WORK INSTRUCTION>
Print the entire listing. Each line must match the original exactly.

**** TASK INPUT

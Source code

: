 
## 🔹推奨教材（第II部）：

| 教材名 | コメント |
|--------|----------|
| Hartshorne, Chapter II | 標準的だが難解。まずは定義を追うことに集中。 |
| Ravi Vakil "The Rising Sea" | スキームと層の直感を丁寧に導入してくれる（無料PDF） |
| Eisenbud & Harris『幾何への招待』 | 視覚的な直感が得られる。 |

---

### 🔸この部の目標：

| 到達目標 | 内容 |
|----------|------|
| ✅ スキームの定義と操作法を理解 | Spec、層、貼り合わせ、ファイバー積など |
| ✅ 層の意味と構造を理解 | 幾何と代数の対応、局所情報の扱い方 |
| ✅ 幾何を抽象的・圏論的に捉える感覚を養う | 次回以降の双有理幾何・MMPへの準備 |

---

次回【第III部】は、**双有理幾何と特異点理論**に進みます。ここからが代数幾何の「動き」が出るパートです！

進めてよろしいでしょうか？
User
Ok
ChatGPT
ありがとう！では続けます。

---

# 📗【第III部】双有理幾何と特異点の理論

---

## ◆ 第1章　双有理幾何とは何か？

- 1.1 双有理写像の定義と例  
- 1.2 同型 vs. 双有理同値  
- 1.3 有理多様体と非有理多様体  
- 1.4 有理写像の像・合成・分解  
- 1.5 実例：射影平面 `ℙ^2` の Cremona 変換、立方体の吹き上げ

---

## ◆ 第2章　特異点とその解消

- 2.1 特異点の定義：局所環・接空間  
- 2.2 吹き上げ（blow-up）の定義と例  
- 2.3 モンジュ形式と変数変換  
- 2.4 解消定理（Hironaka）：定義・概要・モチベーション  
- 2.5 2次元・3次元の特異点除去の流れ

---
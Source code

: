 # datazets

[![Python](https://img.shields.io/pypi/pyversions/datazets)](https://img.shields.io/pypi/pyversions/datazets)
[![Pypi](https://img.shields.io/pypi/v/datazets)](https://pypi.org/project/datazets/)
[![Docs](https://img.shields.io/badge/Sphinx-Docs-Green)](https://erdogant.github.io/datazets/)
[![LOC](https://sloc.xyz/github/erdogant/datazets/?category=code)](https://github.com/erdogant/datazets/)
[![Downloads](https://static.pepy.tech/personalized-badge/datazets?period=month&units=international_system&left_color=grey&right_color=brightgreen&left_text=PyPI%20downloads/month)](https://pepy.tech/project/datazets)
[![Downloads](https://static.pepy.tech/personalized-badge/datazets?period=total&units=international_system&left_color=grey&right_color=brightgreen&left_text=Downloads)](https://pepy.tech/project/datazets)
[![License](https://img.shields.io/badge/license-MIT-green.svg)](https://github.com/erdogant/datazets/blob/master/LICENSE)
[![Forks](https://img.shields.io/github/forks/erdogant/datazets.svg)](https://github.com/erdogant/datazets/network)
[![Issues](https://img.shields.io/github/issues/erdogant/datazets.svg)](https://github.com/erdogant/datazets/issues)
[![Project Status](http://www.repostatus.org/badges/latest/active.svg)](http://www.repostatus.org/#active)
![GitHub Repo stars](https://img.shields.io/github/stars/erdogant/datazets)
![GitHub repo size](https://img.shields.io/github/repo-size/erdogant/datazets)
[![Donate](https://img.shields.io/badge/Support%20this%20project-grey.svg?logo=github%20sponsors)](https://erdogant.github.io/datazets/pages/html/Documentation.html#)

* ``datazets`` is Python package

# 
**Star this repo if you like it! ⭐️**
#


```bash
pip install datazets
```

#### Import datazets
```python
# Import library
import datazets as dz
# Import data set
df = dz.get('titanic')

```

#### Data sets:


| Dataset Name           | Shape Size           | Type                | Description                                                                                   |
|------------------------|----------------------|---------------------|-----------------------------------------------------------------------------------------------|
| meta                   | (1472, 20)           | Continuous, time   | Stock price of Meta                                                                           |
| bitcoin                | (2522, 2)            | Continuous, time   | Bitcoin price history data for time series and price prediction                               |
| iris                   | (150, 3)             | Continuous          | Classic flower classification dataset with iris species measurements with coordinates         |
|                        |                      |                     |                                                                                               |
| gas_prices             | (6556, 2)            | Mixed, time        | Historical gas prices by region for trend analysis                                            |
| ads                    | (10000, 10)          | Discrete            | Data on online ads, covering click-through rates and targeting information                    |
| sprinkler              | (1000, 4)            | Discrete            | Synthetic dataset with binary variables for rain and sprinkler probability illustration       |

********

EXERCISE OUTPUT>
Source code

: 
## 🔹推奨教材（第II部）：

| 教材名 | コメント |
|--------|----------|
| Hartshorne, Chapter II | 標準的だが難解。まずは定義を追うことに集中。 |
| Ravi Vakil "The Rising Sea" | スキームと層の直感を丁寧に導入してくれる（無料PDF） |
| Eisenbud & Harris『幾何への招待』 | 視覚的な直感が得られる。 |

---

### 🔸この部の目標：

| 到達目標 | 内容 |
|----------|------|
| ✅ スキームの定義と操作法を理解 | Spec、層、貼り合わせ、ファイバー積など |
| ✅ 層の意味と構造を理解 | 幾何と代数の対応、局所情報の扱い方 |
| ✅ 幾何を抽象的・圏論的に捉える感覚を養う | 次回以降の双有理幾何・MMPへの準備 |

---

次回【第III部】は、**双有理幾何と特異点理論**に進みます。ここからが代数幾何の「動き」が出るパートです！

進めてよろしいでしょうか？
User
Ok
ChatGPT
ありがとう！では続けます。

---

# 📗【第III部】双有理幾何と特異点の理論

---

## ◆ 第1章　双有理幾何とは何か？

- 1.1 双有理写像の定義と例  
- 1.2 同型 vs. 双有理同値  
- 1.3 有理多様体と非有理多様体  
- 1.4 有理写像の像・合成・分解  
- 1.5 実例：射影平面 `ℙ^2` の Cremona 変換、立方体の吹き上げ

---

## ◆ 第2章　特異点とその解消

- 2.1 特異点の定義：局所環・接空間  
- 2.2 吹き上げ（blow-up）の定義と例  
- 2.3 モンジュ形式と変数変換  
- 2.4 解消定理（Hironaka）：定義・概要・モチベーション  
- 2.5 2次元・3次元の特異点除去の流れ

---
Source code

: # datazets

[![Python](https://img.shields.io/pypi/pyversions/datazets)](https://img.shields.io/pypi/pyversions/datazets)
[![Pypi](https://img.shields.io/pypi/v/datazets)](https://pypi.org/project/datazets/)
[![Docs](https://img.shields.io/badge/Sphinx-Docs-Green)](https://erdogant.github.io/datazets/)
[![LOC](https://sloc.xyz/github/erdogant/datazets/?category=code)](https://github.com/erdogant/datazets/)
[![Downloads](https://static.pepy.tech/personalized-badge/datazets?period=month&units=international_system&left_color=grey&right_color=brightgreen&left_text=PyPI%20downloads/month)](https://pepy.tech/project/datazets)
[![Downloads](https://static.pepy.tech/personalized-badge/datazets?period=total&units=international_system&left_color=grey&right_color=brightgreen&left_text=Downloads)](https://pepy.tech/project/datazets)
[![License](https://img.shields.io/badge/license-MIT-green.svg)](https://github.com/erdogant/datazets/blob/master/LICENSE)
[![Forks](https://img.shields.io/github/forks/erdogant/datazets.svg)](https://github.com/erdogant/datazets/network)
[![Issues](https://img.shields.io/github/issues/erdogant/datazets.svg)](https://github.com/erdogant/datazets/issues)
[![Project Status](http://www.repostatus.org/badges/latest/active.svg)](http://www.repostatus.org/#active)
![GitHub Repo stars](https://img.shields.io/github/stars/erdogant/datazets)
![GitHub repo size](https://img.shields.io/github/repo-size/erdogant/datazets)
[![Donate](https://img.shields.io/badge/Support%20this%20project-grey.svg?logo=github%20sponsors)](https://erdogant.github.io/datazets/pages/html/Documentation.html#)

* ``datazets`` is Python package

# 
**Star this repo if you like it! ⭐️**
#


```bash
pip install datazets
```

#### Import datazets
```python
# Import library
import datazets as dz
# Import data set
df = dz.get('titanic')

```

#### Data sets:


| Dataset Name           | Shape Size           | Type                | Description                                                                                   |
|------------------------|----------------------|---------------------|-----------------------------------------------------------------------------------------------|
| meta                   | (1472, 20)           | Continuous, time   | Stock price of Meta                                                                           |
| bitcoin                | (2522, 2)            | Continuous, time   | Bitcoin price history data for time series and price prediction                               |
| iris                   | (150, 3)             | Continuous          | Classic flower classification dataset with iris species measurements with coordinates         |
|                        |                      |                     |                                                                                               |
| gas_prices             | (6556, 2)            | Mixed, time        | Historical gas prices by region for trend analysis                                            |
| ads                    | (10000, 10)          | Discrete            | Data on online ads, covering click-through rates and targeting information                    |
| sprinkler              | (1000, 4)            | Discrete            | Synthetic dataset with binary variables for rain and sprinkler probability illustration       |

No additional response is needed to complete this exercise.